Actually there was one more spot we were advised to avoid: the magazine racks in the back of Liberty Hat works, which was on the Broad Street level of the Masonic Building. We did not spend much time there; it was too open to all whom came in to do other business, such as hat cleaning and shoeshines. This was a trap we did not test very often.
The pinball machines also presented a slight problem because they were visible from the sidewalk running down East Fourth Avenue in front of the bowling alley. I stopped going there after Sid Willingham happened by one day on the sidewalk and mentioned to my father where he had seen his boy. I was in a heap of trouble and couldn’t sit for a while.
We really liked hanging out in the pool halls anyway, so that is where we misspent most of our youthfulness. Hill City was a challenge for me and a lot of the guys because Dick Hackett’s Sportsman Store was upstairs on the Broad Street level of the Forrest Hotel. It was kind of a hangout for the adult men who worked downtown, which meant my and other kids’ fathers. We still spent time there when a big name was in from mostly Chattanooga, which seemed to have a large group of pool hustlers calling it home. The big money matches were most always played at Hill City for some reason. It was larger and had more tables than Pastime.
Pastime being in the Cotton Block, and somewhat hidden down an alley that ran from Broad Street to the back parking lot of the Greystone Hotel, became our usual hangout downtown. The Bumble Bee cafe took up half the alley: it was very small and seemed to always to have the same customers inside with others ordering from an outside window.
Another reason we played pool at Pastime was because we had to hitchhike home from school, which started from the sixth grade at Darlington on Cave Spring Road. I guess you had to be 12 or so before you could start hitchhiking because I rode the county school bus when I went to Alto Park Elementary and a regular city bus (paid a fare) when in attendance at Central Primary downtown.
The first leg of the trip home, for me ending five miles down Horseleg Creek Road, was to get to Broad and East Second Avenue and Enloe’s Drug Store where we would leave our books stacked up a hundred deep in the front window in front of the magazine stand.
I must say here: Thank you, Mr. Enloe, for coming back on many occasions after books were left and needed for homework or test preparation. Enloe was very nice to all us boys and we respected him very much.
I do not know the last names but Buck kind of ran Pastime Pool Hall in the early 1960s and the rack boy, who was really a man, was George. I can still hear boys calling “Rack um up, George” whereby he would collect your dime for nine-ball or 15 cents for eight-ball and a quarter for snooker. Being young we played a lot of nine-ball for a dime.

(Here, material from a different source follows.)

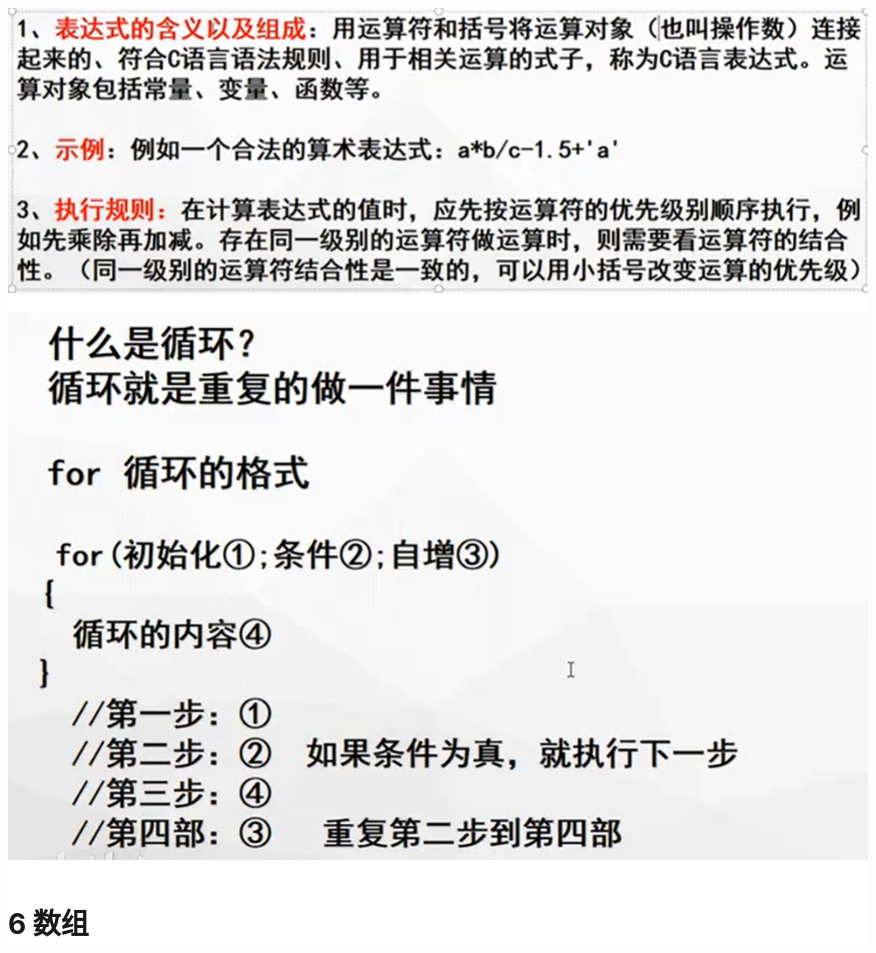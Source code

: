 ![Clip_2024-07-03_16-51-20](./assets/Clip_2024-07-03_16-51-20.png)

![Clip_2024-07-03_16-51-39](./assets/Clip_2024-07-03_16-51-39.png)

# 6 数组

I think we spent more time in the pool hall than we did at school most days. That experience turned out some excellent pool players, unfortunately not me, some using the talent to pay for college and other youthful endeavors.
There was one other pool hall some of us frequented, mostly boys in the West Rome area. The Picnic was located on Shorter Avenue across from the West End Shopping Center near Kirton Street. We would ride our bicycles or walk from Shorter’s hill, where we camped out on weekends or anytime during the summer, to hang out and play pool at the Picnic.
The man who ran the Picnic was a very interesting person, his appearance different than any man we had ever seen. Carl Knowles was a champion boxer in his day and had the scars to prove it. Fact being it was almost impossible to knock him out, you had a fight on your hands when in the ring with Knowles. The feature I most vividly remember was that he had a very severe cauliflower ear. I had never seen one before or, for that matter, seen one since.
My first introduction to Knowles had been a few years before he worked at the pool hall and he was at City Hall. My mother was taking me to the children’s library, across the parking lot from City Hall and downstairs in The Carnegie Building, which housed the main library.
When we were walking to the door there was a commotion going on in the parking lot and Knowles was matched against three city policemen. It looked like a fair fight to me.
At the Picnic, Knowles took good care of us boys and kept us out of trouble. I think our parents really appreciated knowing Carl was looking out for our well-being. Thank you, Carl Knowles; you made our youth that much richer.
I don’t think the pool application on an iPad is going to enrich the lives of the young today, or that the hitchhiker game is going to teach independence like we had. I’m afraid of what today’s youth has been missing. I hope I’m wrong, but they don’t even teach kids today how to get under their desks in case of a nuclear attack. With Lockheed in nearby Cobb County being considered a major target, it was then figured we would have 25 minutes to do whatever it was we were going to do before the radiation got to Rome.
One thing for sure, growing up in the 1960s was never dull!